"Behind the Curtain" takes a look at the theatre students who do their work offstage. This part of the series follows a student who works with lighting.
Austin Zimmerman’s theater experience is all about the spotlight. Operating it, that is.
Zimmerman is a sophomore design technical option major within the Ball State Department of Theatre and Dance. The department’s DTO major has a variety of concentration options for students, including lighting design, Zimmerman’s specialty.
A lighting designer is in charge of picking out the colors, focus points and drawing out blueprints for how the lighting will be arranged to sow the mood of the show. Lighting designers work with the director to understand how the lights should portray each scene or emotion.
It’s only Zimmerman’s second year in the department, but he’s already spent a summer interning at an upstate New York theater and worked on three departmental and one student-run production, although not always as the lighting designer.
Before he started his college career, however, Zimmerman attended Hanover Central Middle School and High School in Cedar Lake, Ind. Even though his school did not have the best technology, he took the effort to learn about lighting by teaching himself or asking other students.
“Physically, I was doing everything in the auditorium since seventh grade, and I slowly progressed each year and learned more and more by myself, and I realized when I needed to look at colleges [that] I really wanted to do theater tech,” he said.
He chose Ball State because of the nice people he met in the theatre department.
There are only 14 DTO students who concentrate in lighting design.
“I enjoyed the small number of people, because you don’t feel like a number but more [of] a family,” Zimmerman said.
Mickie Marie is the only full-time lighting professor for the theatre department. It’s the assistant professor of theatre’s third year working at Ball State, but he’s been fascinated with lighting for years.
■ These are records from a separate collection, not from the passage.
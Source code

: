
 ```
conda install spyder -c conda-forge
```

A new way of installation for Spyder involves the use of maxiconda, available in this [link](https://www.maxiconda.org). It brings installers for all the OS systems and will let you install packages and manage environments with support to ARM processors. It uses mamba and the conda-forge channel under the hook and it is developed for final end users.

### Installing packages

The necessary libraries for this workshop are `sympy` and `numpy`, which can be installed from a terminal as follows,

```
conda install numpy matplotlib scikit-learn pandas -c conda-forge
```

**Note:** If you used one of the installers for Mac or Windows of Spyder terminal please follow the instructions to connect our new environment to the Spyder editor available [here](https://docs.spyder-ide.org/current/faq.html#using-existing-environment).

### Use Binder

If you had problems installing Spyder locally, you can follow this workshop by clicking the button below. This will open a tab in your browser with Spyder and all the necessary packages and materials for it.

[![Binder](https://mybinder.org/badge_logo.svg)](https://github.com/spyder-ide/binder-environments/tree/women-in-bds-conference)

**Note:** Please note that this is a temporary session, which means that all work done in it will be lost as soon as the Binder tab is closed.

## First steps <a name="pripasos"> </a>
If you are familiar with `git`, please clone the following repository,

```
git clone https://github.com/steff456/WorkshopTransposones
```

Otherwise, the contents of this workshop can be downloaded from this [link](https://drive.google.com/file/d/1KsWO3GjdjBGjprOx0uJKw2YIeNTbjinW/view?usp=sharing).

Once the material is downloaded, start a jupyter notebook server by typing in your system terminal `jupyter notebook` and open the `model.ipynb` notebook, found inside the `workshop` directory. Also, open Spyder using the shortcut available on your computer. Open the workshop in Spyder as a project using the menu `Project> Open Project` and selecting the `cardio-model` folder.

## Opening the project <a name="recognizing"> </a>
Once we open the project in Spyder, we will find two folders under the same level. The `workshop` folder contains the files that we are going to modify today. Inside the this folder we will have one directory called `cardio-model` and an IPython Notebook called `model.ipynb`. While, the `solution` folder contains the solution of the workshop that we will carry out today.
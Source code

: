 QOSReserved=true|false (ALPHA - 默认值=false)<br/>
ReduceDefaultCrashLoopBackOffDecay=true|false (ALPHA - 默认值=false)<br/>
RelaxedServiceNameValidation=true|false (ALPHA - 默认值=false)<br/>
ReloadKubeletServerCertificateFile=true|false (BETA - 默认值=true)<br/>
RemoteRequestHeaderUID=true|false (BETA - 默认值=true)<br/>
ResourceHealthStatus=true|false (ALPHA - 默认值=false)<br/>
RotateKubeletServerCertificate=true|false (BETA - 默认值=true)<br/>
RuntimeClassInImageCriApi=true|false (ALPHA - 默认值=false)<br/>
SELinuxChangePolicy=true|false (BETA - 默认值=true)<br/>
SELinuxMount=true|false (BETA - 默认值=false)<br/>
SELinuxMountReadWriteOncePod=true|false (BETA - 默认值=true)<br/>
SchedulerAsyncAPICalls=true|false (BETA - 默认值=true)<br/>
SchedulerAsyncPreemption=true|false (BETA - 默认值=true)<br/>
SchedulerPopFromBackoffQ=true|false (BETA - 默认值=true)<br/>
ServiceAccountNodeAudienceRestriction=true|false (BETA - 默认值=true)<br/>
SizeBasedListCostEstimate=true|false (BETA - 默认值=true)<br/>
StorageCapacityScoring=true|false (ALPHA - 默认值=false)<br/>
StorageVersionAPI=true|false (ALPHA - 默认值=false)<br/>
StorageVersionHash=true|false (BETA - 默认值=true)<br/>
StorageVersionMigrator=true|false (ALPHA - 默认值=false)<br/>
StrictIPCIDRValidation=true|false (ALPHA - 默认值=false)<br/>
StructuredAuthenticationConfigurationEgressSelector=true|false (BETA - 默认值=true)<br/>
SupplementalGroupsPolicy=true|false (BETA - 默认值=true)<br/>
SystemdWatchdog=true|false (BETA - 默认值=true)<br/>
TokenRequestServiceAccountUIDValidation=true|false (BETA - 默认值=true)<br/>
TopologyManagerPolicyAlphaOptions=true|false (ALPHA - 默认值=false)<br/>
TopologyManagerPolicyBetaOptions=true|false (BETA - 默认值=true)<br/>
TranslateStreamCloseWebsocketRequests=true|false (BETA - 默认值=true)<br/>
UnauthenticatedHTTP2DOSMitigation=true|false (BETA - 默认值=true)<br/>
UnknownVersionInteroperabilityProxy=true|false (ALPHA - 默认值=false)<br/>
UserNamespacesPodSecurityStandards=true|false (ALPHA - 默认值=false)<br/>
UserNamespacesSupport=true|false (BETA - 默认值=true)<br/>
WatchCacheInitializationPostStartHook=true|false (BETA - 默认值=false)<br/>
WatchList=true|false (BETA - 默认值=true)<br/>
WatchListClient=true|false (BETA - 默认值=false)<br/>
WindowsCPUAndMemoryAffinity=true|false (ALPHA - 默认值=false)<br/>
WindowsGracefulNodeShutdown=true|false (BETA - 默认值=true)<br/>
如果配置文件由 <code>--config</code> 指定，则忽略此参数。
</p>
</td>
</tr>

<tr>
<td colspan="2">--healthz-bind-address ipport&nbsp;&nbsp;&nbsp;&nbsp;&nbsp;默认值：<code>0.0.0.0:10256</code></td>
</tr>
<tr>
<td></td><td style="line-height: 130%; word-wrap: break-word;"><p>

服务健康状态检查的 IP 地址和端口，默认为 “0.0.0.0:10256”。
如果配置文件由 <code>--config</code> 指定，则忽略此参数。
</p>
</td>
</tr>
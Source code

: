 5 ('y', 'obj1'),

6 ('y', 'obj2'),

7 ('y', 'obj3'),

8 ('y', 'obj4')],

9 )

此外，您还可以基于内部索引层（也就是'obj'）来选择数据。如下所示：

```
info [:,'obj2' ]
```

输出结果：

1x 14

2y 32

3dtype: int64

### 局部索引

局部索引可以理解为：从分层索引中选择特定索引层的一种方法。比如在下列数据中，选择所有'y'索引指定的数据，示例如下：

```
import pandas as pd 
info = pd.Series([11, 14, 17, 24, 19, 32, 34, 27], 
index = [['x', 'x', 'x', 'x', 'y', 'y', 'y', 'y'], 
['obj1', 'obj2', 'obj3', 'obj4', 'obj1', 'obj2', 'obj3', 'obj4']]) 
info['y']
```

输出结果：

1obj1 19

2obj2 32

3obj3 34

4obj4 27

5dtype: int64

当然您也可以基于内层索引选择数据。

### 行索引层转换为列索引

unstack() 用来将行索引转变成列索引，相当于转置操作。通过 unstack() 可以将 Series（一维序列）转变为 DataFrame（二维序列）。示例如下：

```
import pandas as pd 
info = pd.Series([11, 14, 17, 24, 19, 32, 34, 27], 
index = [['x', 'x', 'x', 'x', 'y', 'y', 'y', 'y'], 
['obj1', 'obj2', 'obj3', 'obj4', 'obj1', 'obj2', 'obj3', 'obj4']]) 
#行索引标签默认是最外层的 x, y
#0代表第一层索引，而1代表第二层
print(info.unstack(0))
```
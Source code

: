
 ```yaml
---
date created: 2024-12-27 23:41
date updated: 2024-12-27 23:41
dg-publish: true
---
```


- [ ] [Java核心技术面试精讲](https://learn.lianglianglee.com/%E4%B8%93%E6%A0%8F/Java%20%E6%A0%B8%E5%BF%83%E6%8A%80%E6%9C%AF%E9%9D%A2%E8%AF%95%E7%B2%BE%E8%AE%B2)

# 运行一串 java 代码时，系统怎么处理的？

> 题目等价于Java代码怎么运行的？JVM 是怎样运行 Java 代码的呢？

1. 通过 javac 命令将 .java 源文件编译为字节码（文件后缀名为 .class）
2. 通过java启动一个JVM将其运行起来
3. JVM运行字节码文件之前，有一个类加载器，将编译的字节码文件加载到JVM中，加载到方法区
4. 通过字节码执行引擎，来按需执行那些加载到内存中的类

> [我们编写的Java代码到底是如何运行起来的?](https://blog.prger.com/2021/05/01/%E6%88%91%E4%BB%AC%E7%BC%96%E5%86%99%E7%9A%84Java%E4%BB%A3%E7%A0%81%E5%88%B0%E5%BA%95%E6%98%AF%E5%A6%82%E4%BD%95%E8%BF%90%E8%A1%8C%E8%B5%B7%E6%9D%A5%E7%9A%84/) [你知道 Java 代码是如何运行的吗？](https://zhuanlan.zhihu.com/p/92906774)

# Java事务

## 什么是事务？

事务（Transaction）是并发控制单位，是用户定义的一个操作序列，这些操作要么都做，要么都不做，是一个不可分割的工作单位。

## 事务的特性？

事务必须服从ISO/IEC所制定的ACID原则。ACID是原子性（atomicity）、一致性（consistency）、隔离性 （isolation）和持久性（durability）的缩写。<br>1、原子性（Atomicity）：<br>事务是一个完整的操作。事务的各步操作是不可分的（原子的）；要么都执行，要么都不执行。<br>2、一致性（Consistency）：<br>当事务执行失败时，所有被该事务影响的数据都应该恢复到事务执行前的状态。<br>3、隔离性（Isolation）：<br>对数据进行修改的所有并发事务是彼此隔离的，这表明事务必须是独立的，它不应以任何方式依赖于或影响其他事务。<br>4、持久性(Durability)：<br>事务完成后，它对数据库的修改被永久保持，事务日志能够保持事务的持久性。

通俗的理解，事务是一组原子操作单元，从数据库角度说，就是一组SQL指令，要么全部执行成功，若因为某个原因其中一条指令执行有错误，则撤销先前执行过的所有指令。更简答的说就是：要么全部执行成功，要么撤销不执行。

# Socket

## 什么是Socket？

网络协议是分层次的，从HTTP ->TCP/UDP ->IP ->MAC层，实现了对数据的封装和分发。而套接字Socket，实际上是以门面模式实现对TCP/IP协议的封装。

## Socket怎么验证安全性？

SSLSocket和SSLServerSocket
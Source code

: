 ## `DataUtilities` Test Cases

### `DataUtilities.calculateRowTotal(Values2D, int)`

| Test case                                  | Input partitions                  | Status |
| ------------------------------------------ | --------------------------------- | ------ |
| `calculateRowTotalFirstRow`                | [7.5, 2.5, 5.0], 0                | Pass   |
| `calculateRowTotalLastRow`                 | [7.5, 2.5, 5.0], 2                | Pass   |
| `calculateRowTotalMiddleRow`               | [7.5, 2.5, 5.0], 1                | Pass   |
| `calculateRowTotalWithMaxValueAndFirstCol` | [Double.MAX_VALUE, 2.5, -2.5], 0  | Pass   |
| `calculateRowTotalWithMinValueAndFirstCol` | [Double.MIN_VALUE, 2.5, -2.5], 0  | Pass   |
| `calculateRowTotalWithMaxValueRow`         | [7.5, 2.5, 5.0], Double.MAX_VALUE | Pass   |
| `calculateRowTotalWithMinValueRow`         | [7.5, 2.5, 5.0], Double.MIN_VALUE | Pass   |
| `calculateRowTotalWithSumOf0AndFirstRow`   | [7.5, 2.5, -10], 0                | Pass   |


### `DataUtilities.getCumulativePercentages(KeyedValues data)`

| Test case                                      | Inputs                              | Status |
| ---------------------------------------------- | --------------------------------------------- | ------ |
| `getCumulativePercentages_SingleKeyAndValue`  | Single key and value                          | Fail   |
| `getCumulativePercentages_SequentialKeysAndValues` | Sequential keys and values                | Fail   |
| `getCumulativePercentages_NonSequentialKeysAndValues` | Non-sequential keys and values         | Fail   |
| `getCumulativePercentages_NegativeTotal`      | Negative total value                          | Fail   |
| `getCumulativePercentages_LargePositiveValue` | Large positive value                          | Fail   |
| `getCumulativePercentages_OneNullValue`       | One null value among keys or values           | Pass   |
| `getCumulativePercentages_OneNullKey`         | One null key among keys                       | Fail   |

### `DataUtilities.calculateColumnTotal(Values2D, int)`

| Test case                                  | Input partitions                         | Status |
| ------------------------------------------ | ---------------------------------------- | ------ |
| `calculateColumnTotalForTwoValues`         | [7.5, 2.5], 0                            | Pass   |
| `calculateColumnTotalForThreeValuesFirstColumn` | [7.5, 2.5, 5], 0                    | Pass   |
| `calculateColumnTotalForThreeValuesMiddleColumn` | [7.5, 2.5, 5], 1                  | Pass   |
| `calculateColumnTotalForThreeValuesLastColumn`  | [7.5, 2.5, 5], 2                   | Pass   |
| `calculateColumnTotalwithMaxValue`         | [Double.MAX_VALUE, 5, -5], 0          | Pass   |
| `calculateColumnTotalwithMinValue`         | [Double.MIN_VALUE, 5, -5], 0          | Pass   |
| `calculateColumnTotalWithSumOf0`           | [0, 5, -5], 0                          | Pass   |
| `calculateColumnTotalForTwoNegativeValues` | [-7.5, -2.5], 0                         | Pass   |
“Lighting was something interesting because you are creating something with an intangible element,” he said. “You don’t see the light like you see paint. It’s all about reflectivity, and it has to have that something to reflect on, and that unto itself drew me back to this idea of a blend of science and art.”
Marie helps and guides students, including Zimmerman, with what they want to do in the future.
“[Zimmerman] is a great student. He comes in and works really hard. He is a sophomore, so he hasn’t had a lot of design opportunities, but the ones he has gotten, he’s taken advantage of them, which is want you want in a student,” Marie said.
Last year, Zimmerman worked mostly as an electrician, hanging up lights and focusing them for the lighting designer. He did design for the Busted Space show, “Mr. Burns, a Post-Electric Play."
This summer, he interned at the Hanger Theatre in Ithaca, N.Y. He got to meet Jonathon Groff, the actor who voiced Kristoff in “Frozen.” Groff visited the theater as a friend of the director for the theater’s production of “Spring Awakening.”
It’s Zimmerman’s future job that he’s most passionate about. He wants to be a master electrician and projectionist, or someone who projects objects digitally on any platform.
For now, Zimmerman can be found working as the lighting designer for the Cave Studio Theatre Show, “Speech and Debate," which runs from Oct. 20-25.